* [Your task]: Your task is to copy every line of the entries that holds the word "stepx".

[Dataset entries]

▬▬▬▬▬▬

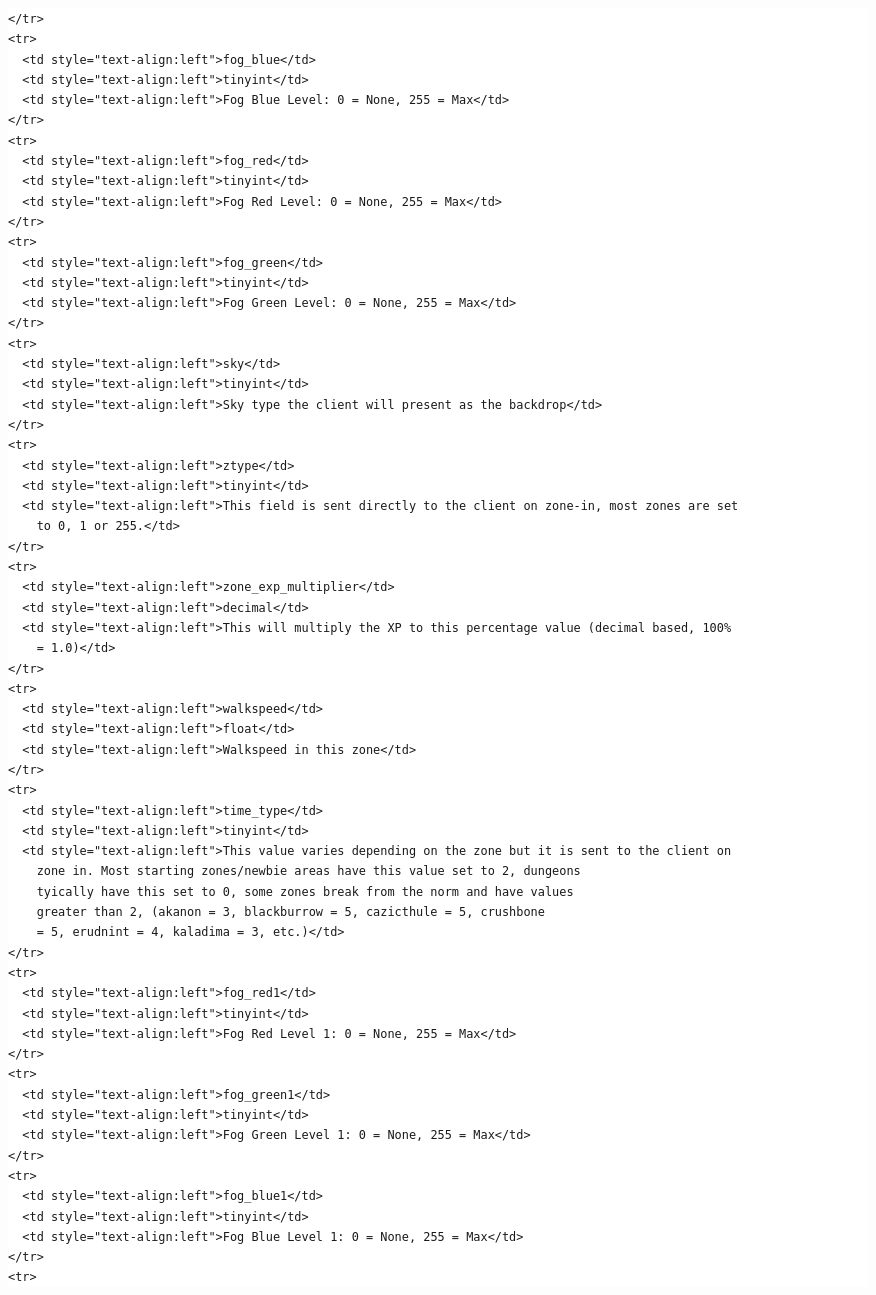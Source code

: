     </tr>
    <tr>
      <td style="text-align:left">fog_blue</td>
      <td style="text-align:left">tinyint</td>
      <td style="text-align:left">Fog Blue Level: 0 = None, 255 = Max</td>
    </tr>
    <tr>
      <td style="text-align:left">fog_red</td>
      <td style="text-align:left">tinyint</td>
      <td style="text-align:left">Fog Red Level: 0 = None, 255 = Max</td>
    </tr>
    <tr>
      <td style="text-align:left">fog_green</td>
      <td style="text-align:left">tinyint</td>
      <td style="text-align:left">Fog Green Level: 0 = None, 255 = Max</td>
    </tr>
    <tr>
      <td style="text-align:left">sky</td>
      <td style="text-align:left">tinyint</td>
      <td style="text-align:left">Sky type the client will present as the backdrop</td>
    </tr>
    <tr>
      <td style="text-align:left">ztype</td>
      <td style="text-align:left">tinyint</td>
      <td style="text-align:left">This field is sent directly to the client on zone-in, most zones are set
        to 0, 1 or 255.</td>
    </tr>
    <tr>
      <td style="text-align:left">zone_exp_multiplier</td>
      <td style="text-align:left">decimal</td>
      <td style="text-align:left">This will multiply the XP to this percentage value (decimal based, 100%
        = 1.0)</td>
    </tr>
    <tr>
      <td style="text-align:left">walkspeed</td>
      <td style="text-align:left">float</td>
      <td style="text-align:left">Walkspeed in this zone</td>
    </tr>
    <tr>
      <td style="text-align:left">time_type</td>
      <td style="text-align:left">tinyint</td>
      <td style="text-align:left">This value varies depending on the zone but it is sent to the client on
        zone in. Most starting zones/newbie areas have this value set to 2, dungeons
        tyically have this set to 0, some zones break from the norm and have values
        greater than 2, (akanon = 3, blackburrow = 5, cazicthule = 5, crushbone
        = 5, erudnint = 4, kaladima = 3, etc.)</td>
    </tr>
    <tr>
      <td style="text-align:left">fog_red1</td>
      <td style="text-align:left">tinyint</td>
      <td style="text-align:left">Fog Red Level 1: 0 = None, 255 = Max</td>
    </tr>
    <tr>
      <td style="text-align:left">fog_green1</td>
      <td style="text-align:left">tinyint</td>
      <td style="text-align:left">Fog Green Level 1: 0 = None, 255 = Max</td>
    </tr>
    <tr>
      <td style="text-align:left">fog_blue1</td>
      <td style="text-align:left">tinyint</td>
      <td style="text-align:left">Fog Blue Level 1: 0 = None, 255 = Max</td>
    </tr>
    <tr>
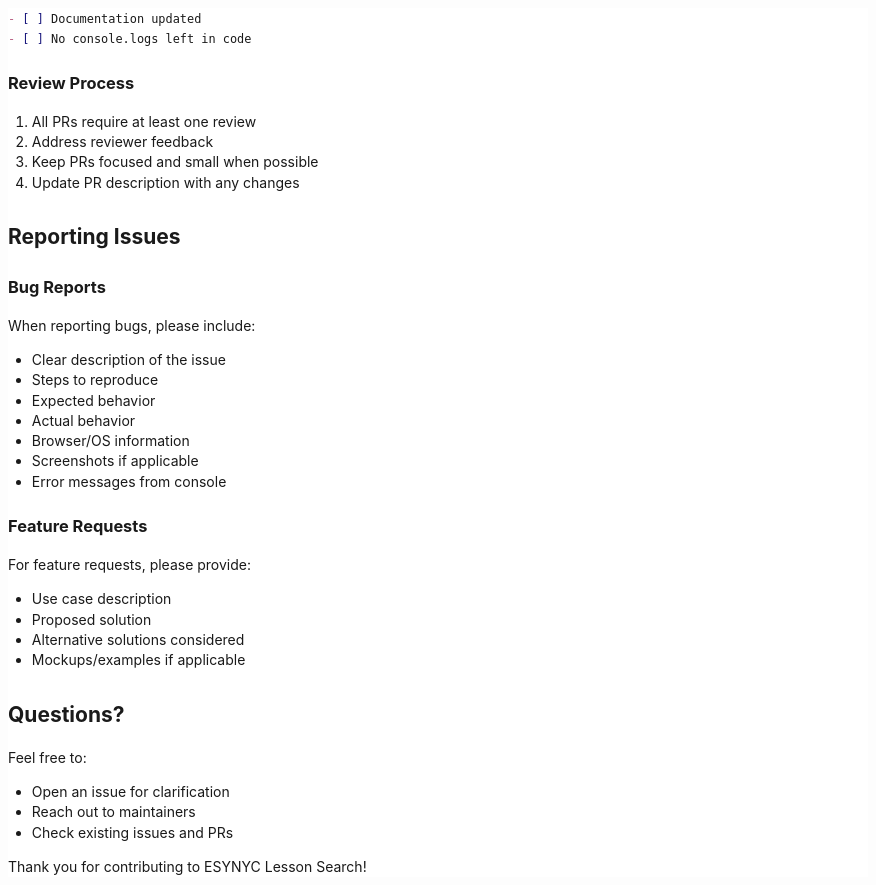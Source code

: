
 ```markdown
- [ ] Documentation updated
- [ ] No console.logs left in code
```

### Review Process

1. All PRs require at least one review
2. Address reviewer feedback
3. Keep PRs focused and small when possible
4. Update PR description with any changes

## Reporting Issues

### Bug Reports

When reporting bugs, please include:

- Clear description of the issue
- Steps to reproduce
- Expected behavior
- Actual behavior
- Browser/OS information
- Screenshots if applicable
- Error messages from console

### Feature Requests

For feature requests, please provide:

- Use case description
- Proposed solution
- Alternative solutions considered
- Mockups/examples if applicable

## Questions?

Feel free to:
- Open an issue for clarification
- Reach out to maintainers
- Check existing issues and PRs

Thank you for contributing to ESYNYC Lesson Search!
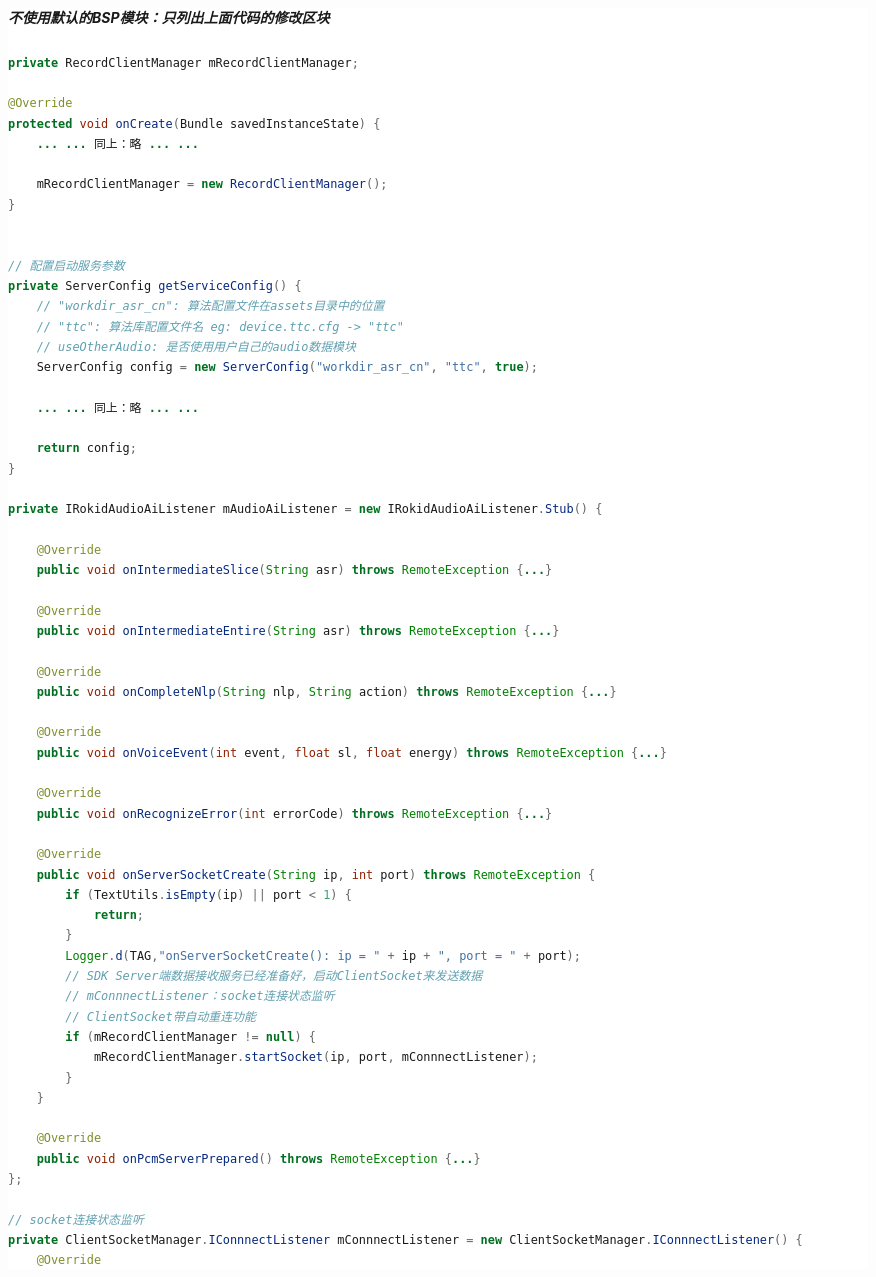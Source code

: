 ##### 不使用默认的BSP模块：只列出上面代码的修改区块

```java
private RecordClientManager mRecordClientManager;

@Override
protected void onCreate(Bundle savedInstanceState) {
    ... ... 同上：略 ... ...
        
    mRecordClientManager = new RecordClientManager();
}
    

// 配置启动服务参数
private ServerConfig getServiceConfig() {
    // "workdir_asr_cn": 算法配置文件在assets目录中的位置
    // "ttc": 算法库配置文件名 eg: device.ttc.cfg -> "ttc"
    // useOtherAudio: 是否使用用户自己的audio数据模块
    ServerConfig config = new ServerConfig("workdir_asr_cn", "ttc", true);
    
    ... ... 同上：略 ... ...
        
    return config;
}

private IRokidAudioAiListener mAudioAiListener = new IRokidAudioAiListener.Stub() {

    @Override
    public void onIntermediateSlice(String asr) throws RemoteException {...}

    @Override
    public void onIntermediateEntire(String asr) throws RemoteException {...}

    @Override
    public void onCompleteNlp(String nlp, String action) throws RemoteException {...}

    @Override
    public void onVoiceEvent(int event, float sl, float energy) throws RemoteException {...}

    @Override
    public void onRecognizeError(int errorCode) throws RemoteException {...}

    @Override
    public void onServerSocketCreate(String ip, int port) throws RemoteException {
        if (TextUtils.isEmpty(ip) || port < 1) {
            return;
        }
        Logger.d(TAG,"onServerSocketCreate(): ip = " + ip + ", port = " + port);
        // SDK Server端数据接收服务已经准备好，启动ClientSocket来发送数据
        // mConnnectListener：socket连接状态监听
        // ClientSocket带自动重连功能
        if (mRecordClientManager != null) {
            mRecordClientManager.startSocket(ip, port, mConnnectListener);
        }
    }
    
    @Override
    public void onPcmServerPrepared() throws RemoteException {...}
};

// socket连接状态监听
private ClientSocketManager.IConnnectListener mConnnectListener = new ClientSocketManager.IConnnectListener() {
    @Override
```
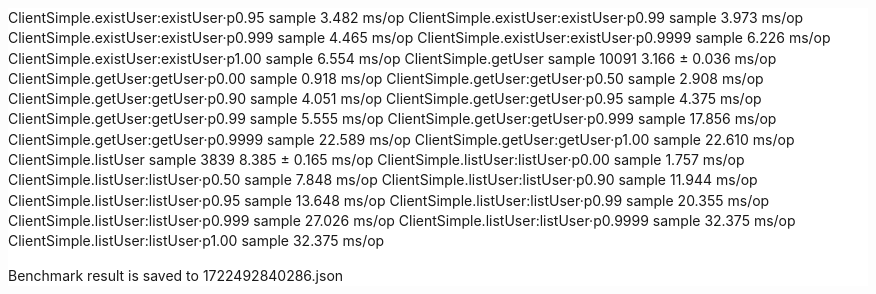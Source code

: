 ClientSimple.existUser:existUser·p0.95      sample          3.482           ms/op
ClientSimple.existUser:existUser·p0.99      sample          3.973           ms/op
ClientSimple.existUser:existUser·p0.999     sample          4.465           ms/op
ClientSimple.existUser:existUser·p0.9999    sample          6.226           ms/op
ClientSimple.existUser:existUser·p1.00      sample          6.554           ms/op
ClientSimple.getUser                        sample  10091   3.166 ± 0.036   ms/op
ClientSimple.getUser:getUser·p0.00          sample          0.918           ms/op
ClientSimple.getUser:getUser·p0.50          sample          2.908           ms/op
ClientSimple.getUser:getUser·p0.90          sample          4.051           ms/op
ClientSimple.getUser:getUser·p0.95          sample          4.375           ms/op
ClientSimple.getUser:getUser·p0.99          sample          5.555           ms/op
ClientSimple.getUser:getUser·p0.999         sample         17.856           ms/op
ClientSimple.getUser:getUser·p0.9999        sample         22.589           ms/op
ClientSimple.getUser:getUser·p1.00          sample         22.610           ms/op
ClientSimple.listUser                       sample   3839   8.385 ± 0.165   ms/op
ClientSimple.listUser:listUser·p0.00        sample          1.757           ms/op
ClientSimple.listUser:listUser·p0.50        sample          7.848           ms/op
ClientSimple.listUser:listUser·p0.90        sample         11.944           ms/op
ClientSimple.listUser:listUser·p0.95        sample         13.648           ms/op
ClientSimple.listUser:listUser·p0.99        sample         20.355           ms/op
ClientSimple.listUser:listUser·p0.999       sample         27.026           ms/op
ClientSimple.listUser:listUser·p0.9999      sample         32.375           ms/op
ClientSimple.listUser:listUser·p1.00        sample         32.375           ms/op

Benchmark result is saved to 1722492840286.json
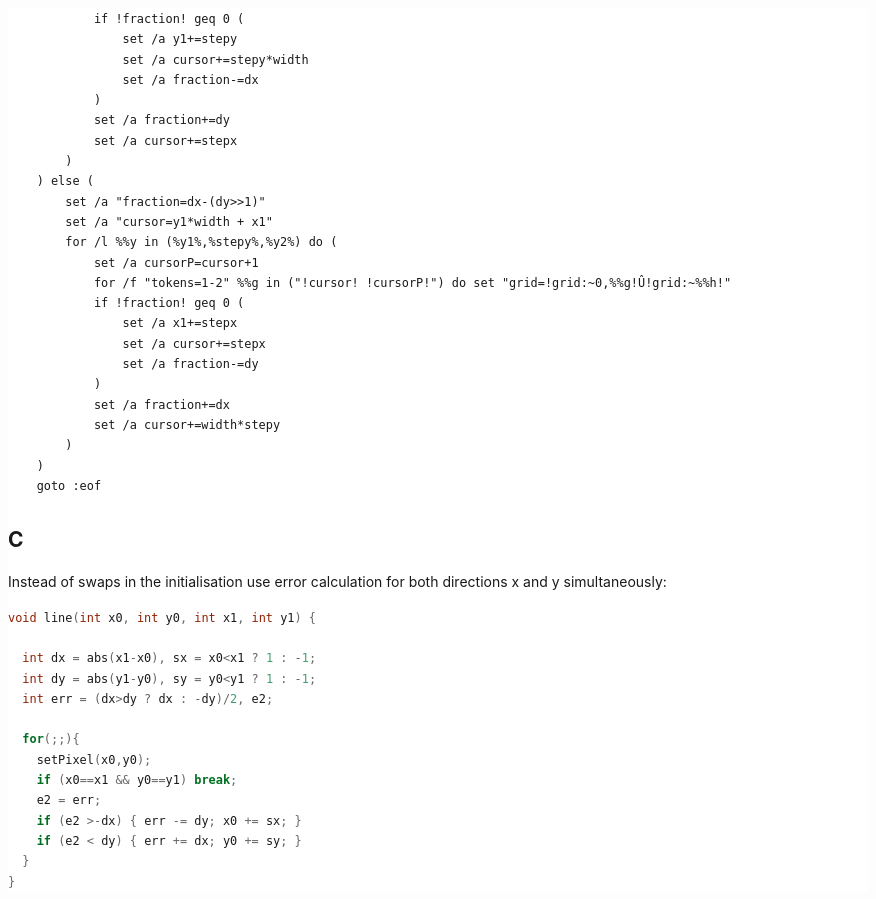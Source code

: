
 ```dos
			if !fraction! geq 0 (
				set /a y1+=stepy
				set /a cursor+=stepy*width
				set /a fraction-=dx
			)
			set /a fraction+=dy
			set /a cursor+=stepx
		)
	) else (
		set /a "fraction=dx-(dy>>1)"
		set /a "cursor=y1*width + x1"
		for /l %%y in (%y1%,%stepy%,%y2%) do (
			set /a cursorP=cursor+1
			for /f "tokens=1-2" %%g in ("!cursor! !cursorP!") do set "grid=!grid:~0,%%g!Û!grid:~%%h!"
			if !fraction! geq 0 (
				set /a x1+=stepx
				set /a cursor+=stepx
				set /a fraction-=dy
			)
			set /a fraction+=dx
			set /a cursor+=width*stepy
		)
	)
	goto :eof
```



## C


Instead of swaps in the initialisation use error calculation for both directions x and y simultaneously:

```C
void line(int x0, int y0, int x1, int y1) {

  int dx = abs(x1-x0), sx = x0<x1 ? 1 : -1;
  int dy = abs(y1-y0), sy = y0<y1 ? 1 : -1;
  int err = (dx>dy ? dx : -dy)/2, e2;

  for(;;){
    setPixel(x0,y0);
    if (x0==x1 && y0==y1) break;
    e2 = err;
    if (e2 >-dx) { err -= dy; x0 += sx; }
    if (e2 < dy) { err += dx; y0 += sy; }
  }
}
```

▬▬▬▬▬▬

* [Response to the exercise]:
			set /a cursor+=stepx
				set /a x1+=stepx
				set /a cursor+=stepx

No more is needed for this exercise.